The characters in these stories run a gamut—a recently released inmate and her scam queen sister on a collision course, a grounded crop duster pilot dismayed by real estate development in his farming community and a cantankerous older man bedeviled by Christian camp kids and a half-feral girl. Others include a widower visited both by his dead wife and a large bull alligator, a teen girl living with her grandmother who briefly confronts the mother who left her, another mother who sought the son she abandoned. Given Bradley unerring talent, readers get to know these people in just a few quick pages. Yet knowing them isn’t enough as Bradley makes the readers care as her characters navigate their puzzling worlds, often with grave results as they misstep.
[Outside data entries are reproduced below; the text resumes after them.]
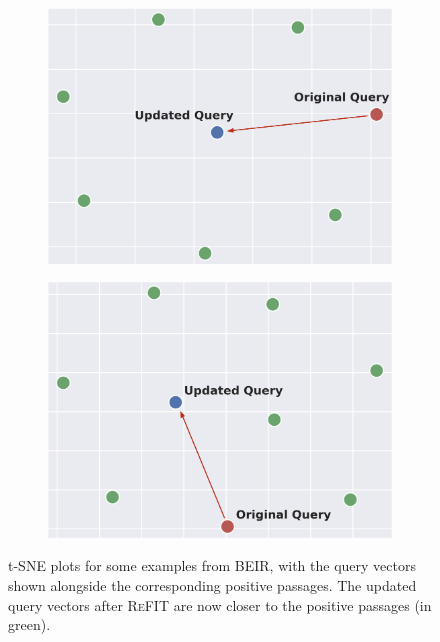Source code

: \begin{figure}[t]
\begin{subfigure}[c]{0.24\linewidth}
     \label{fig:qvec_1}
    \end{subfigure}
    \begin{subfigure}[c]{0.24\linewidth}
        \centering
     \includegraphics[width=1\linewidth]{submissions/Revanth2024/figures/qvec_3.png}
     \label{fig:qvec_1}
    \end{subfigure}
    \begin{subfigure}[c]{0.24\linewidth}
        \centering
     \includegraphics[width=1\linewidth]{submissions/Revanth2024/figures/qvec_4.png}
     \label{fig:qvec_1}
    \end{subfigure}    
    \vspace{-1.5em}
    \caption{t-SNE plots for some examples from BEIR, with the query vectors shown alongside the corresponding positive passages. The updated query vectors after \textsc{ReFIT} are now closer to the positive passages (in green).}
    \label{fig:TSNE}
\end{figure}

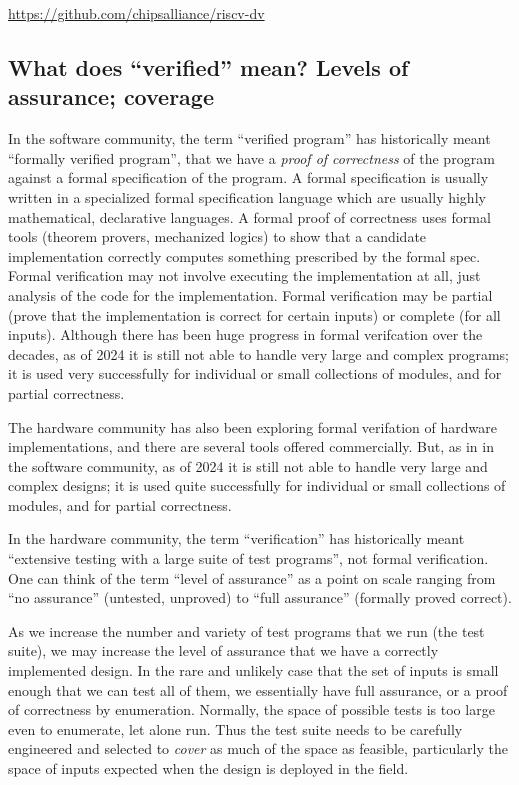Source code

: \begin{tabbing}
\hmm \= \url{https://github.com/chipsalliance/riscv-dv}
\end{tabbing}


\subsection{What does ``verified'' mean? Levels of assurance; coverage}


In the software community, the term ``verified program'' has
historically meant ``formally verified program'', {\ie} that we have a
\emph{proof of correctness} of the program against a formal
specification of the program.  A formal specification is usually
written in a specialized formal specification language which are
usually highly mathematical, declarative languages.  A formal proof of
correctness uses formal tools (theorem provers, mechanized logics) to
show that a candidate implementation correctly computes something
prescribed by the formal spec.  Formal verification may not involve
executing the implementation at all, just analysis of the code for the
implementation.  Formal verification may be partial (prove that the
implementation is correct for certain inputs) or complete (for all
inputs).  Although there has been huge progress in formal verifcation
over the decades, as of 2024 it is still not able to handle very large
and complex programs; it is used very successfully for individual or
small collections of modules, and for partial correctness.

The hardware community has also been exploring formal verifation of
hardware implementations, and there are several tools offered
commercially.  But, as in in the software community, as of 2024 it is
still not able to handle very large and complex designs; it is used
quite successfully for individual or small collections of modules, and
for partial correctness.

In the hardware community, the term ``verification'' has historically
meant ``extensive testing with a large suite of test programs'', not
formal verification.  One can think of the term ``level of assurance''
as a point on scale ranging from ``no assurance'' (untested, unproved)
to ``full assurance'' (formally proved correct).

As we increase the number and variety of test programs that we run
(the test suite), we may increase the level of assurance that we have
a correctly implemented design.  In the rare and unlikely case that
the set of inputs is small enough that we can test all of them, we
essentially have full assurance, or a proof of correctness by
enumeration.  Normally, the space of possible tests is too large even
to enumerate, let alone run.  Thus the test suite needs to be
carefully engineered and selected to \emph{cover} as much of the space
as feasible, particularly the space of inputs expected when the design
is deployed in the field.

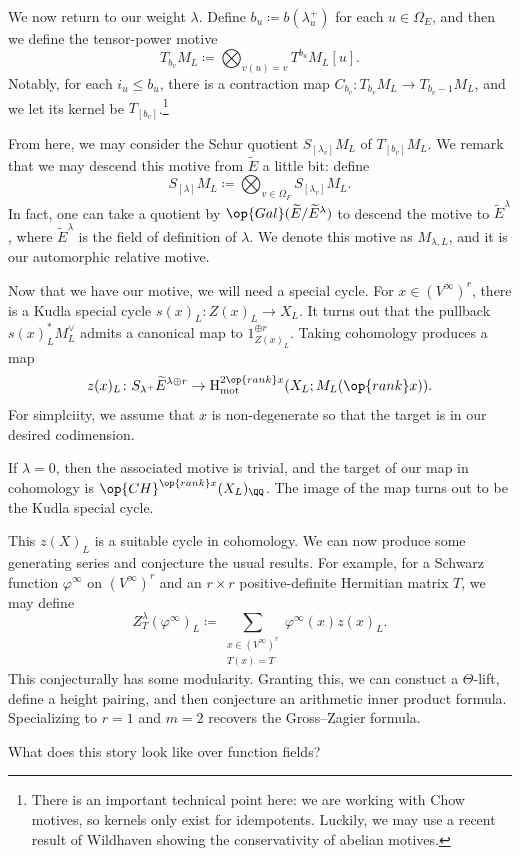 \documentclass{article}
\begin{document}
We now return to our weight $\lambda$. Define $b_u\coloneqq b(\lambda_u^+)$ for each $u\in\Omega_E$, and then we define the tensor-power motive
\[T_{b_v}M_L\coloneqq\bigotimes_{v(u)=v}T^{b_u}M_L[u].\]
Notably, for each $i_u\le b_u$, there is a contraction map $C_{b_v}\colon T_{b_v}M_L\to T_{b_v-1}M_L$, and we let its kernel be $T_{[b_v]}$.\footnote{There is an important technical point here: we are working with Chow motives, so kernels only exist for idempotents. Luckily, we may use a recent result of Wildhaven showing the conservativity of abelian motives.}

From here, we may consider the Schur quotient $S_{[\lambda_v]}M_L$ of $T_{[b_v]}M_L$. We remark that we may descend this motive from $\widetilde E$ a little bit: define
\[S_{[\lambda]}M_L\coloneqq\bigotimes_{v\in\Omega_F}S_{[\lambda_v]}M_L.\]
In fact, one can take a quotient by $\op{Gal}(\widetilde E/\widetilde E^\lambda)$ to descend the motive to $\widetilde E^\lambda$, where $\widetilde E^\lambda$ is the field of definition of $\lambda$. We denote this motive as $M_{\lambda,L}$, and it is our automorphic relative motive.

Now that we have our motive, we will need a special cycle. For $x\in (V^\infty)^r$, there is a Kudla special cycle $s(x)_L\colon Z(x)_L\to X_L$. It turns out that the pullback $s(x)_L^*M_L^\lor$ admits a canonical map to $1_{Z(x)_L}^{\oplus r}$. Taking cohomology produces a map
\[z(x)_L\colon S_{\lambda^+}\widetilde E^{\lambda\oplus r}\to\mathrm H^{2\op{rank}x}_{\mathrm{mot}}(X_L;M_L(\op{rank}x)).\]
For simplciity, we assume that $x$ is non-degenerate so that the target is in our desired codimension.
\begin{example}
	If $\lambda=0$, then the associated motive is trivial, and the target of our map in cohomology is $\op{CH}^{\op{rank}x}(X_L)_\QQ$. The image of the map turns out to be the Kudla special cycle.
\end{example}
This $z(X)_L$ is a suitable cycle in cohomology. We can now produce some generating series and conjecture the usual results. For example, for a Schwarz function $\varphi^\infty$ on $(V^\infty)^r$ and an $r\times r$ positive-definite Hermitian matrix $T$, we may define
\[Z_T^\lambda(\varphi^\infty)_L\coloneqq\sum_{\substack{x\in(V^\infty)^r\\T(x)=T}}\varphi^\infty(x)z(x)_L.\]
This conjecturally has some modularity. Granting this, we can constuct a $\Theta$-lift, define a height pairing, and then conjecture an arithmetic inner product formula. Specializing to $r=1$ and $m=2$ recovers the Gross--Zagier formula.
\begin{idea}
	What does this story look like over function fields?
\end{idea}
\end{document}
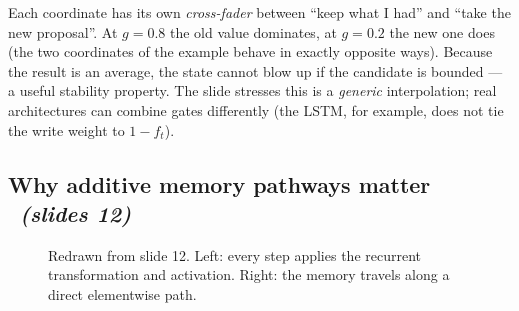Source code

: \documentclass[11pt,a4paper]{article}
\newcommand{\sltag}[1]{\texorpdfstring{\ \emph{(slides #1)}}{ (slides #1)}}
\begin{document}
\begin{intuition}
Each coordinate has its own \emph{cross-fader} between ``keep what I had'' and ``take the new proposal''. At $g=0.8$ the old value dominates, at $g=0.2$ the new one does (the two coordinates of the example behave in exactly opposite ways). Because the result is an average, the state cannot blow up if the candidate is bounded --- a useful stability property. The slide stresses this is a \emph{generic} interpolation; real architectures can combine gates differently (the LSTM, for example, does not tie the write weight to $1-f_t$).
\end{intuition}

\subsection{Why additive memory pathways matter \sltag{12}}

\begin{figure}[H]\centering
{}
\caption{Redrawn from slide 12. Left: every step applies the recurrent transformation and activation. Right: the memory travels along a direct elementwise path.}
\end{figure}
\end{document}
Each story starts with a knock-out first sentence, immediately capturing the reader’s attention and curiosity. For example, in “Like She Stole It,” she begins with this:
Soon as Darcy skipped out on the rent, her landlord chain-sawed fifty feet of overgrown bay laurel from the lakefront cottage, exposing wide-eyed windows and a long-neglected leaning porch, allowing me ample views of my guilt.
And in “Visitation,” Bradley opens with this vivid description:
From the stained-glass window of Second Baptist Church in East Mozelle, Alabama, John the Baptist, bloody hair raging with serpents and fiery swords, glared down at Meredith Gentry with a wild look of disgust.
Passages in these stories rival poetry, and Bradley makes excellent use of similes to create both a mood and a scene. In “Grounded,” the crop duster “nursed a cup of coffee at Johnny’s Diner like a bird of prey with his wings clipped.” In “Alligator,” in the long recovery after a devastating hurricane, a “shrimp boat tacked in the channel raised its trawl nets like an anhinga’s wings outstretched to dry.”
These pages are alive, also, with sounds and evocative senses to further pull readers into the scene. In “How to Draw a Circle,” birds in an aviary “squawked at the approaching nightfall as if they meant to battle the setting sun.” In “Alligator,” the “seductive song” of a bull gator’s mating call “became a chainsaw gargle of bass notes and clanking cans.” In other stories, a hint of chlorine from a baptism pool and the scent of graham crackers and grape juice invite readers into the rooms of a small-town church, where hymns with “their clanky cords and pleading stanzas” provide the soundtrack. Within Bradley’s excellent world building, we see, hear, feel, and taste the landscapes of her people. Perhaps one of the best examples of this is in “Alligator,” where in a story rich with magical realism, she describes the harsh aftermath of a hurricane.
Before the category-four hurricane, St. Augustine had been the stuff of glossy brochures—tidy mansions once home to sea captains and railroad tycoons, water oaks garnished with Spanish moss. Then, the sea rose. White caps battered the masonry fort that centuries ago guarded against British raids and shameless pirates. Dislodged docks and barnacled pilings floated ashore. Sailboard masts lodged on ruined lawns like flags to uncharted territory. Now, the historic city was a sinking city of five-foot water marks and drowned cats.
While plots, conflicts, and tensions are all present or roiling beneath the surface in the stories, the characters, so often trapped in their constrained realms, dominate. Several stories deal with mothers who’ve abandoned their children, while others deal with siblings caring for disabled younger brothers. In one especially tender story, “Hurricane Machine,” an older brother is faced with caring for a disruptive mentally ill younger brother at the same time he is trying to earn a meager living and deal with an ex-girlfriend. He’s trapped, but he remains loving. When the mentally disabled boy is hurt, his older brother wraps him in a bedspread and rocks him back and forth with the tenderness of a mother. It is these small incidents, told with such care, that bring each of the nine stories to full life and make Spillway a true treasure of a book.
The landscapes Kim Bradley writes about in Spillway—North Florida and South Alabama—are familiar to her, as reflected by the accuracy and honesty of her descriptions. Bradley grew up in Monroeville, AL, and graduated from Auburn University and University of New Orleans with an MFA, and now teaches creative writing at Flagler College in St. Augustine, FL.